The success of the show has resulted in multiple spin-offs, such as Top Chef Masters, Top Chef: Just Desserts, Top Chef Junior, Top Chef Amateurs, and Top Chef Family Style, as well as Spanish-language spin-offs, including Top Chef Estrellas and Top Chef VIP. Numerous international adaptations of the show have also been produced.

The twentieth season, Top Chef: World All-Stars, premiered on March 9, 2023.

Show format

Basic format

Top Chef is a cooking show that uses a progressive elimination format. The beginning of each season starts with twelve to nineteen professional chefs selected through auditions. The chefs are brought to the season's host city or state, which typically inspires themes throughout the season. The chefs live in a provided apartment or house during the season, with limited access to outside communication. The chefs participate in each episode in a Quickfire Challenge and an Elimination Challenge (described below). The winner of the Quickfire Challenge is typically granted immunity from elimination, a prize, or another benefit for the following Elimination Challenge. As the name suggests, the loser of the Elimination Challenge is eliminated from the competition. This format continues until two or three chefs remain. Each finalist is challenged to create a full-course meal; the chef with the best meal, as determined by the judges, is declared the "Top Chef" of the season. Towards the end of the season, when only four or five chefs remain, the show moves to another location to finish out the competition.

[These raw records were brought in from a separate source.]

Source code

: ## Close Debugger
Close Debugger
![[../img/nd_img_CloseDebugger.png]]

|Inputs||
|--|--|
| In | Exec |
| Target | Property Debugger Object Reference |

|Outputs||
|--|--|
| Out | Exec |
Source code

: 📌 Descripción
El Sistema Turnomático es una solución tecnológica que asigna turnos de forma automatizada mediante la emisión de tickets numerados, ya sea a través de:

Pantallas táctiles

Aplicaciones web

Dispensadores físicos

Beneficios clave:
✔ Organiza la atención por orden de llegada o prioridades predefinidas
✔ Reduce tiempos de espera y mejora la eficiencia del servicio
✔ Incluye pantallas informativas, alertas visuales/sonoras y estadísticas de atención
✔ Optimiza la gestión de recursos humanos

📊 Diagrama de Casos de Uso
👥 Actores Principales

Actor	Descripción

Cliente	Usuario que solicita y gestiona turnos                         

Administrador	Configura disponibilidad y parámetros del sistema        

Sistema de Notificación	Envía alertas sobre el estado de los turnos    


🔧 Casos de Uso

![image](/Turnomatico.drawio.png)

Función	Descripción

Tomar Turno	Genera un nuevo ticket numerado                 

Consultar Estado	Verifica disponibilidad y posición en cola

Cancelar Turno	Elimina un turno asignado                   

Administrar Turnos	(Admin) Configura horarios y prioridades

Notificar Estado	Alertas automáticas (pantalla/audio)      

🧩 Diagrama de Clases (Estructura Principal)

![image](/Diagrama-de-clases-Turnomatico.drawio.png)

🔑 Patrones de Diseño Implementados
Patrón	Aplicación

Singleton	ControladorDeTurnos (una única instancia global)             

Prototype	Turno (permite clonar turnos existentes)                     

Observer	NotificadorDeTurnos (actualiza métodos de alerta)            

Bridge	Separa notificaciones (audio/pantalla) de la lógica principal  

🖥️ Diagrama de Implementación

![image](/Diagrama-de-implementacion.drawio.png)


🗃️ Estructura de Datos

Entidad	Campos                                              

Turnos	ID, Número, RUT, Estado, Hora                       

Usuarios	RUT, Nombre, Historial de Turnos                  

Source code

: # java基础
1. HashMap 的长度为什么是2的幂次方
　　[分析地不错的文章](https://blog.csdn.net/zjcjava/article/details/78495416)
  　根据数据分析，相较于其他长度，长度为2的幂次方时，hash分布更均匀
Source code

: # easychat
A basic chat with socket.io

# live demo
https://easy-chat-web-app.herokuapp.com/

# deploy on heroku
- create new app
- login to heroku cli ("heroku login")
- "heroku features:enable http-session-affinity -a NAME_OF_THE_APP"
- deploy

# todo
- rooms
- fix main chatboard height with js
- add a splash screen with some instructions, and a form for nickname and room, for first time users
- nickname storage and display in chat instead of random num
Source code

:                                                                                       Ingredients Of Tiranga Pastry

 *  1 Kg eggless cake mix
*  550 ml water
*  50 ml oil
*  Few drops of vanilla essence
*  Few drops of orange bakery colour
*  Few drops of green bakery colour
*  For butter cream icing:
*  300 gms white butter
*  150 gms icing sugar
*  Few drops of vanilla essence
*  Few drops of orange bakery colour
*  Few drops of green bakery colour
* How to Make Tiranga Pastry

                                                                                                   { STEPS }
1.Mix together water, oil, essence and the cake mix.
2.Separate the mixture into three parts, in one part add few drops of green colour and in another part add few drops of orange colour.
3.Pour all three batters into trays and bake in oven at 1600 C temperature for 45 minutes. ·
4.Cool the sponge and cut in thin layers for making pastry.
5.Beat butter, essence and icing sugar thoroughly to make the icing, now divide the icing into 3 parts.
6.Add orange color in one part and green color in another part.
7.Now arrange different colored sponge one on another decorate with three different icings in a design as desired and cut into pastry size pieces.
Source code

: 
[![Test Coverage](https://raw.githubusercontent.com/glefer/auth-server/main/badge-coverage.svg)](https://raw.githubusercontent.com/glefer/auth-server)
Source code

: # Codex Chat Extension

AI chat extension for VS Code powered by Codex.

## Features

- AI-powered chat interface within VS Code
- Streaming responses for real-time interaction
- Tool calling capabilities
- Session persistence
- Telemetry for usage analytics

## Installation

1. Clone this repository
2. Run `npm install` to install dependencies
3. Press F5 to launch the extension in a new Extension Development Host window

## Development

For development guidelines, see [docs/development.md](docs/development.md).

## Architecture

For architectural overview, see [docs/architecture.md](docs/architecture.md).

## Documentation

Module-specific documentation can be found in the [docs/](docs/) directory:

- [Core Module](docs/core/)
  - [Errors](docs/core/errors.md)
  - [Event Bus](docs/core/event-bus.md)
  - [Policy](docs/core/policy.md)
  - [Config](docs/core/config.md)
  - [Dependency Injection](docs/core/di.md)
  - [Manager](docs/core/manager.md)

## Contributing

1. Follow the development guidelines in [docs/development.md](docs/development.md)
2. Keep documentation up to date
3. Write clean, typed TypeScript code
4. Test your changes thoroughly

In the Quickfire Challenge, chefs must cook a dish that meets certain requirements (for example, using specific ingredients or inspiring a particular taste) or participate in a culinary-related challenge (for example, a mise en place relay race or a taste testing contest). They are usually given an hour or less to complete these tasks. The Quickfire Challenge traditionally begins with the host saying, "Your time starts now," and ends with the host saying, "Hands up, utensils down." A guest judge selects one or more chefs as the best in the challenge. Early in the season, the winning chef(s) are granted immunity from the episode's Elimination Challenge. As the number of contestants dwindles, immunity is withdrawn, and instead, the winner receives an advantage (such as being the team leader for a team challenge or getting the first pick of ingredients) or a prize (such as chef's knives, wine, or cash). To emphasize the culture and environment of Season 6's Las Vegas setting, the show introduced "High-stakes Quickfire Challenges," which feature extravagant rewards, usually a large cash prize upwards of . High-stakes Quickfire Challenges continued onward in further seasons. Season 12 of Top Chef introduced the "Sudden Death Quickfire Challenge," where the chef with the least successful dish faces immediate elimination unless they win a cook-off against another competitor.

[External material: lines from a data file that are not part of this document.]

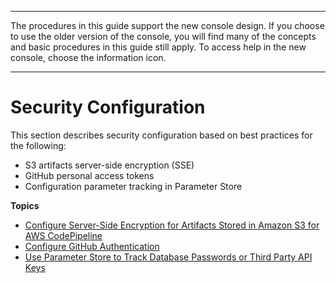 --------

The procedures in this guide support the new console design\. If you choose to use the older version of the console, you will find many of the concepts and basic procedures in this guide still apply\. To access help in the new console, choose the information icon\.

--------

# Security Configuration<a name="security-configuration"></a>

This section describes security configuration based on best practices for the following:
+ S3 artifacts server\-side encryption \(SSE\)
+ GitHub personal access tokens
+ Configuration parameter tracking in Parameter Store

**Topics**
+ [Configure Server\-Side Encryption for Artifacts Stored in Amazon S3 for AWS CodePipeline](S3-artifact-encryption.md)
+ [Configure GitHub Authentication](GitHub-authentication.md)
+ [Use Parameter Store to Track Database Passwords or Third Party API Keys](parameter-store-encryption.md) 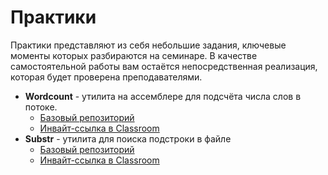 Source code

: # Практики

Практики представляют из себя небольшие задания, ключевые моменты которых разбираются на семинаре. В качестве самоcтоятельной работы вам остаётся непосредственная реализация, которая будет проверена преподавателями.
<!--- Тут же вы сможете найти обновляющийся список практик со ссылками на базовые репозитории. --->

* **Wordcount** - утилита на ассемблере для подсчёта числа слов в потоке.
  - [Базовый репозиторий](https://github.com/CPP-KT/wordcount-task)
  - [Инвайт-ссылка в Classroom](https://classroom.github.com/a/nd-HY2xi)
* **Substr** - утилита для поиска подстроки в файле
  - [Базовый репозиторий](https://github.com/CPP-KT/substr-task)
  - [Инвайт-ссылка в Classroom](https://classroom.github.com/a/aOabNLgO)
<!--- * [vector](https://github.com/CPP-KT/vector-task) --->
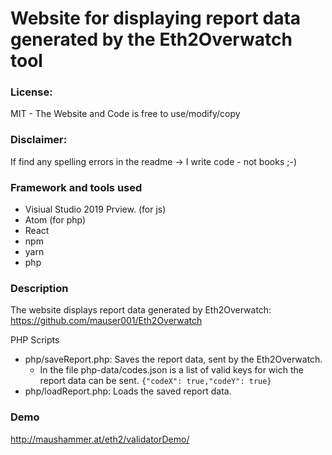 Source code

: # Website for displaying report data generated by the Eth2Overwatch tool

### License:
MIT - The Website and Code is free to use/modify/copy

### Disclaimer: 
If find any spelling errors in the readme -> I write code - not books ;-)

### Framework and tools used
+ Visiual Studio 2019 Prview. (for js)
+ Atom (for php)
+ React
+ npm
+ yarn
+ php

### Description
The website displays report data generated by Eth2Overwatch: https://github.com/mauser001/Eth2Overwatch

PHP Scripts
+ php/saveReport.php: Saves the report data, sent by the Eth2Overwatch.
  + In the file php-data/codes.json is a list of valid keys for wich the report data can be sent.
  `{"codeX": true,"codeY": true}`
+ php/loadReport.php: Loads the saved report data.

### Demo
http://maushammer.at/eth2/validatorDemo/


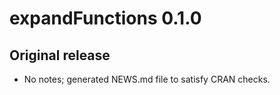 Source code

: # expandFunctions 0.1.0

## Original release

* No notes; generated NEWS.md file to satisfy CRAN checks.
  

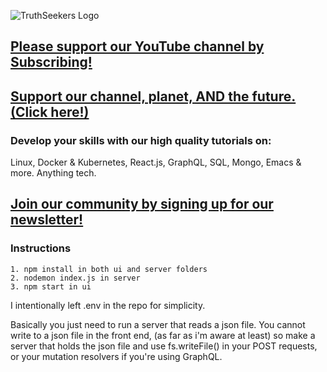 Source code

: ![TruthSeekers Logo](https://truthseekers.io/wp-content/uploads/2021/05/ts-logo-dark-horizontal549x181.jpg)

## [Please support our YouTube channel by Subscribing!](https://www.youtube.com/channel/UCa0s8d-23qP7RmIMZ54x7Ug)

## [Support our channel, planet, AND the future. (Click here!)](https://truthseekers.io/support-nuclear/)

### Develop your skills with our high quality tutorials on:

Linux, Docker & Kubernetes, React.js, GraphQL, SQL, Mongo, Emacs & more. Anything tech.

## [Join our community by signing up for our newsletter!](https://truthseekers.io/latest-tutorials-signup/)

### Instructions

    1. npm install in both ui and server folders
    2. nodemon index.js in server
    3. npm start in ui

I intentionally left .env in the repo for simplicity.

Basically you just need to run a server that reads a json file. You cannot write to a json file in the front end, (as far as i'm aware at least) so make a server that holds the json file and use fs.writeFile() in your POST requests, or your mutation resolvers if you're using GraphQL.
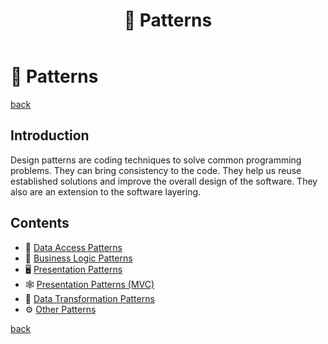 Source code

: ﻿---
title: "🧶 Patterns"
redirect_from:
  - /patterns.html
---

🧶 Patterns
===========

[back](..)

Introduction
------------

Design patterns are coding techniques to solve common programming problems. They can bring consistency to the code. They help us reuse established solutions and improve the overall design of the software. They also are an extension to the software layering.

Contents
--------

- 💽 [Data Access Patterns](data-access.md)
- 🤖 [Business Logic Patterns](business-logic.md)
- 🖥️ [Presentation Patterns](presentation.md)
- 🕸️ [Presentation Patterns (MVC)](presentation-mvc.md)
- 🐛 [Data Transformation Patterns](data-transformation.md)
- ⚙️ [Other Patterns](other.md)

[back](..)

In the Elimination Challenge, the chefs prepare one or more dishes to meet the challenge requirements, which often includes a specific theme and are usually more complex and require more time to execute than a Quickfire Challenge. Elimination Challenges may be individual challenges or require chefs to work in teams; some may require the contestants to produce several courses. Teams may be selected by the remaining chefs but are more often determined by a random process, such as "drawing knives" from a knife block. The time limit for an Elimination Challenge may range from a few hours to a few days, typically including preparation and planning time. Ingredients for Elimination Challenges generally allow chefs access to the Top Chef pantry and the ingredients they previously purchased at a grocery store within a specified budget and shopping time limit. However, certain challenges may provide specific ingredients or limit the type or number of ingredients used, while others require non-traditional methods for obtaining ingredients (such as asking people door-to-door or fishing). After shopping, the contestants will cook for up to four judges, usually including at least one guest judge. In most cases, the contestants also cook for a group of guest diners.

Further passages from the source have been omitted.